Profiling both approaches, using Rprof, shows that the original version spends about 50% of it's time in lm(...), whereas the new version spends about 60% of it's (shorter) time in lm(...). This makes sense and suggests that the best you could possibly do is an improvement of about 30% over the new version. In other words: the calls to lm(...) are the bottlenecks: 200 million calls to lm(...) just takes a long time.

You could consider a parallel computing approach, for example using the foreach package, but before going down that road IMO you should consider other strategies for getting to your end result.

OTHER TIPS

Your problem seems to be the solved by my package MatrixEQTL.

http://www.bios.unc.edu/research/genomic_software/Matrix_eQTL/

http://cran.r-project.org/web/packages/MatrixEQTL/index.html

You would need to use the modelLINEAR_CROSS model to test for the significance of the interaction term.

Please feel free to ask any questions about the package.

The main time consumer here is not the nested loop but lm. And here are a couple of things you can optimize (but see also Andrey Shabalin's answer - he may have an easier solution for your case).

You have two lm's, in simplified form:

        lm1 <- lm(Y~ X1 + X2 + X3 + X4)
        lm2 <- lm(Y~ X1 + X2 + X3 + X4 + X3:X4)

Then you make a summary of lm2 and compare lm1 with anova. Because you extract just the p-value from anova, but the p-value is identical to the p-value for interaction term in lm2, then doing anova is redundant. And lm1 is consequently also redundant. Then using rbind to increment a data frame is a waste of time, so I'd suggest using a list and just add a new element at each iteration. so your code within the loop could be simplified to:

# lm1 <- ... # skip this 
#model 2 (has an additional interaction term at the end)
lm2 <- lm(diff.exp.protein.expr[i,]~colData$gender+colData$age+colData$treatment+lncRNA.expr[j,]+lncRNA.expr[j,]:colData$treatment)
#get the summary of model 2, * and coefficients from that summary *
lms <- coef(summary(lm2))
tempdff[[length(tempdff)+1]]  <- data.frame(rownames(diff.exp.protein.expr)[i],
     rownames(lncRNA.expr)[j], lms[6,4],lms[5,1:2],lms[6,1:2]) 

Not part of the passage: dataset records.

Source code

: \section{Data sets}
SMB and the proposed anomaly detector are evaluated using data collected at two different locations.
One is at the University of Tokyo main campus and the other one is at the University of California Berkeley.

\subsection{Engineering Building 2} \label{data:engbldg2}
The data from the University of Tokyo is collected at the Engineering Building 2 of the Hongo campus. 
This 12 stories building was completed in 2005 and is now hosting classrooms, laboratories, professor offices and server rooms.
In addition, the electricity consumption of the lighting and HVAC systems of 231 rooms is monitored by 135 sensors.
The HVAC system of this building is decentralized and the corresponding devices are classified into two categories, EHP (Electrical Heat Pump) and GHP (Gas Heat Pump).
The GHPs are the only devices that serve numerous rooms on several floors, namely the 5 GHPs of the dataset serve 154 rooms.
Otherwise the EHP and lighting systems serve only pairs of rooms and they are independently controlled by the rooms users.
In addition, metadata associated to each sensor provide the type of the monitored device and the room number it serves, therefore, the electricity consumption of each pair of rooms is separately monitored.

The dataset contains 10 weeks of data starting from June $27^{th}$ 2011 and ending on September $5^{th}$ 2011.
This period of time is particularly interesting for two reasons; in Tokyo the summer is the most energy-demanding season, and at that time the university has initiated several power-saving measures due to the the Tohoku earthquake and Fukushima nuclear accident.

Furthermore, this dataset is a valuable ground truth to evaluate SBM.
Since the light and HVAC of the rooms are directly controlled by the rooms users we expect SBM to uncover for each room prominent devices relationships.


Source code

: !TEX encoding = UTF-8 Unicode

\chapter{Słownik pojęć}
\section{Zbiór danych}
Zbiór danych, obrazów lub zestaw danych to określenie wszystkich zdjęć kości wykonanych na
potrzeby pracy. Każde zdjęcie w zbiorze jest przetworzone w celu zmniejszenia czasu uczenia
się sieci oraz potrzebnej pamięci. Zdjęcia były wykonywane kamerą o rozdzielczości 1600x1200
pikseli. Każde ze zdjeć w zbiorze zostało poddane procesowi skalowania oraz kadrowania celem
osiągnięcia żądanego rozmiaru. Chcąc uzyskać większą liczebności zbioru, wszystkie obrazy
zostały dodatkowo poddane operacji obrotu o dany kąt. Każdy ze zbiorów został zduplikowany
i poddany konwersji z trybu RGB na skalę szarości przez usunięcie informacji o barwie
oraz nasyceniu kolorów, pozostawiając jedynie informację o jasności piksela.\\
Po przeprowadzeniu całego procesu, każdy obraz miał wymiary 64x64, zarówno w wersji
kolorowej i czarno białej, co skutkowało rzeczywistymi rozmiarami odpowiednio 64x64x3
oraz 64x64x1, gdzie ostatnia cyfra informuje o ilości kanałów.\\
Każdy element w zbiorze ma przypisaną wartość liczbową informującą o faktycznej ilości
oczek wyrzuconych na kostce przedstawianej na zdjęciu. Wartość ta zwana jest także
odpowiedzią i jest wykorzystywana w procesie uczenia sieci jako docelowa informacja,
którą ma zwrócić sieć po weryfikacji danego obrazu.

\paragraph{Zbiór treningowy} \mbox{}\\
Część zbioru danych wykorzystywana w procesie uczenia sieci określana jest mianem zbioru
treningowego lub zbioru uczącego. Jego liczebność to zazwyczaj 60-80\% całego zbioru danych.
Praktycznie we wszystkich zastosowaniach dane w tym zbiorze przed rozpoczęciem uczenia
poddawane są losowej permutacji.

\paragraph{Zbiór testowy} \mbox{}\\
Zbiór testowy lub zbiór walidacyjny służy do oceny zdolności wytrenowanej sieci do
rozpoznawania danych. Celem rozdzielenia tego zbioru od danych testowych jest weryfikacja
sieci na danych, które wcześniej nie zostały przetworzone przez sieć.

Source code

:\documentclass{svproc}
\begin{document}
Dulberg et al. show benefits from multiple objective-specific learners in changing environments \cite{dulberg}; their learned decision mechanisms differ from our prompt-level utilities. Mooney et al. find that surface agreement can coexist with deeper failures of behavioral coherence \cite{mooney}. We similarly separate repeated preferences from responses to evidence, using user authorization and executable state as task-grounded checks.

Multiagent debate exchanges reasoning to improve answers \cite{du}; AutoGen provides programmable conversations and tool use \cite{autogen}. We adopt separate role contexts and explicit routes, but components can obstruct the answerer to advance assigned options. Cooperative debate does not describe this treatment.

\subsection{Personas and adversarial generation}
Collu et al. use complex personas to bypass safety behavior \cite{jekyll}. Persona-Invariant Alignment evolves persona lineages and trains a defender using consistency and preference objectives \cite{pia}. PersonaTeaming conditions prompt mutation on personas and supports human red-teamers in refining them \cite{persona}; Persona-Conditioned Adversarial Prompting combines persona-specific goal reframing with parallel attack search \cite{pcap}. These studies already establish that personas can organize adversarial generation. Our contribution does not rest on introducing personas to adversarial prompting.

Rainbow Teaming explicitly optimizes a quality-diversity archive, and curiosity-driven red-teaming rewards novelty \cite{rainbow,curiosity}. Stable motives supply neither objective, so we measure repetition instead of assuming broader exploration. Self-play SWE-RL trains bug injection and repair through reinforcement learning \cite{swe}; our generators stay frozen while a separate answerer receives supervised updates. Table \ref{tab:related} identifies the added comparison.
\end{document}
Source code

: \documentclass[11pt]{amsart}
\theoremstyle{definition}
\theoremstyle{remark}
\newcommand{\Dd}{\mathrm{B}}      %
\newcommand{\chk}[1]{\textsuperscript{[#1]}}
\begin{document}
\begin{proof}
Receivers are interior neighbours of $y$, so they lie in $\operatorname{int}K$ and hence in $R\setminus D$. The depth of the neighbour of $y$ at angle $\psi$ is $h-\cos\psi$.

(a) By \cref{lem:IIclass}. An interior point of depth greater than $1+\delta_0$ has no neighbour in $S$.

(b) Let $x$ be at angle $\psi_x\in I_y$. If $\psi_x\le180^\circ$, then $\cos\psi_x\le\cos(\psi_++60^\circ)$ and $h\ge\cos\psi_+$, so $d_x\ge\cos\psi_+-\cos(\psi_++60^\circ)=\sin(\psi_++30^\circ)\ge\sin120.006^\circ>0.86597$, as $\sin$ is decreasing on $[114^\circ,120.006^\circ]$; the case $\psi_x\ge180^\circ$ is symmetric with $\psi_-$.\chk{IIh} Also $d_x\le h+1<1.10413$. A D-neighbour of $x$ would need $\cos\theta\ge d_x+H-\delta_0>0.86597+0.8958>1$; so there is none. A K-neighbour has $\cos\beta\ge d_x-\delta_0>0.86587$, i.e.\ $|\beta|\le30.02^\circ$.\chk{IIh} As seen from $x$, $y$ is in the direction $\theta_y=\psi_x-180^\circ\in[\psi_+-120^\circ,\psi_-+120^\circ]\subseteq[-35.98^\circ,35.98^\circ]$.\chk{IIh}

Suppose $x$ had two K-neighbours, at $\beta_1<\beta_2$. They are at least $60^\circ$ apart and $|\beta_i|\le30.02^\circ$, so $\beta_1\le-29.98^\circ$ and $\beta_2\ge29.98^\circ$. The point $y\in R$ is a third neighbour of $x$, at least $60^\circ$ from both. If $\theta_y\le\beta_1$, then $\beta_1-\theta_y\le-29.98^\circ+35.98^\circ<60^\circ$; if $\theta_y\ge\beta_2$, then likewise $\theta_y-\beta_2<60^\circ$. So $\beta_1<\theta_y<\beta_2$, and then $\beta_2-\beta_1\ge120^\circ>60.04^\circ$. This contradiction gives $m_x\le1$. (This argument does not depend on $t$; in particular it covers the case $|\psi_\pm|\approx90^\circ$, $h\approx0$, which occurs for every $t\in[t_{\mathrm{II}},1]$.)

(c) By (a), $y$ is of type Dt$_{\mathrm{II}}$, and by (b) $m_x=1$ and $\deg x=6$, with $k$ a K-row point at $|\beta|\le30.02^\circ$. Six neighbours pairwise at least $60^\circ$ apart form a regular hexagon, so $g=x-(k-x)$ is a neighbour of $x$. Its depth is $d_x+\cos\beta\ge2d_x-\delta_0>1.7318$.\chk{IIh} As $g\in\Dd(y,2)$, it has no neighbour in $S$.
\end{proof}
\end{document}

In addition, you have the result as a data.frame - using a list instead would save some time too.

A next step could be examining what the lm and summary.lm are doing. You don't need all of what it does, you just use b's and their standard errors, as well as the p-value from the last row. You might be able to skip some of the computations that lm and summary.lm do .. with the help of perhaps some matrix algebra.